Top of MATERIAL FOR THIS EXERCISE

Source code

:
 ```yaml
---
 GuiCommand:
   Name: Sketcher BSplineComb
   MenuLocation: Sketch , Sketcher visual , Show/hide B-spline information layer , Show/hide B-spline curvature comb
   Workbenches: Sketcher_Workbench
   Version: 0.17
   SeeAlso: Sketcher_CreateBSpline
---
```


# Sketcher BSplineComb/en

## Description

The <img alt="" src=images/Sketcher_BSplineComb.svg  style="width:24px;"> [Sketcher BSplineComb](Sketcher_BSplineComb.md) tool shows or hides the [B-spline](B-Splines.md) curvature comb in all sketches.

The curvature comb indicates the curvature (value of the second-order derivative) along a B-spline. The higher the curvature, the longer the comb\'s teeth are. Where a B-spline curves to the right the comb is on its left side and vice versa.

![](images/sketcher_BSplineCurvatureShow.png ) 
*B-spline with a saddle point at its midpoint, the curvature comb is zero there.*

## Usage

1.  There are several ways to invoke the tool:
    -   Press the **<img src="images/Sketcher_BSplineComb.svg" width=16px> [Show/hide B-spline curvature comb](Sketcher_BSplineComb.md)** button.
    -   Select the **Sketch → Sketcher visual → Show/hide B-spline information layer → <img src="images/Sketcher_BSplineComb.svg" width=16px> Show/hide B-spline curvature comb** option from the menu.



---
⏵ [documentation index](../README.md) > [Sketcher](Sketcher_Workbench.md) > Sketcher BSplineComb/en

Bottom of MATERIAL FOR THIS EXERCISE

* **PROBLEM STATEMENT**
Copy every line of the data above, beginning with the first and ending with the line that contains "There are several", and give nothing more.

* **REPLY TO THE EXERCISE**
Source code

:
 ```yaml
---
 GuiCommand:
   Name: Sketcher BSplineComb
   MenuLocation: Sketch , Sketcher visual , Show/hide B-spline information layer , Show/hide B-spline curvature comb
   Workbenches: Sketcher_Workbench
   Version: 0.17
   SeeAlso: Sketcher_CreateBSpline
---
```


# Sketcher BSplineComb/en

## Description

The <img alt="" src=images/Sketcher_BSplineComb.svg  style="width:24px;"> [Sketcher BSplineComb](Sketcher_BSplineComb.md) tool shows or hides the [B-spline](B-Splines.md) curvature comb in all sketches.

The curvature comb indicates the curvature (value of the second-order derivative) along a B-spline. The higher the curvature, the longer the comb\'s teeth are. Where a B-spline curves to the right the comb is on its left side and vice versa.

![](images/sketcher_BSplineCurvatureShow.png ) 
*B-spline with a saddle point at its midpoint, the curvature comb is zero there.*

## Usage

1.  There are several ways to invoke the tool:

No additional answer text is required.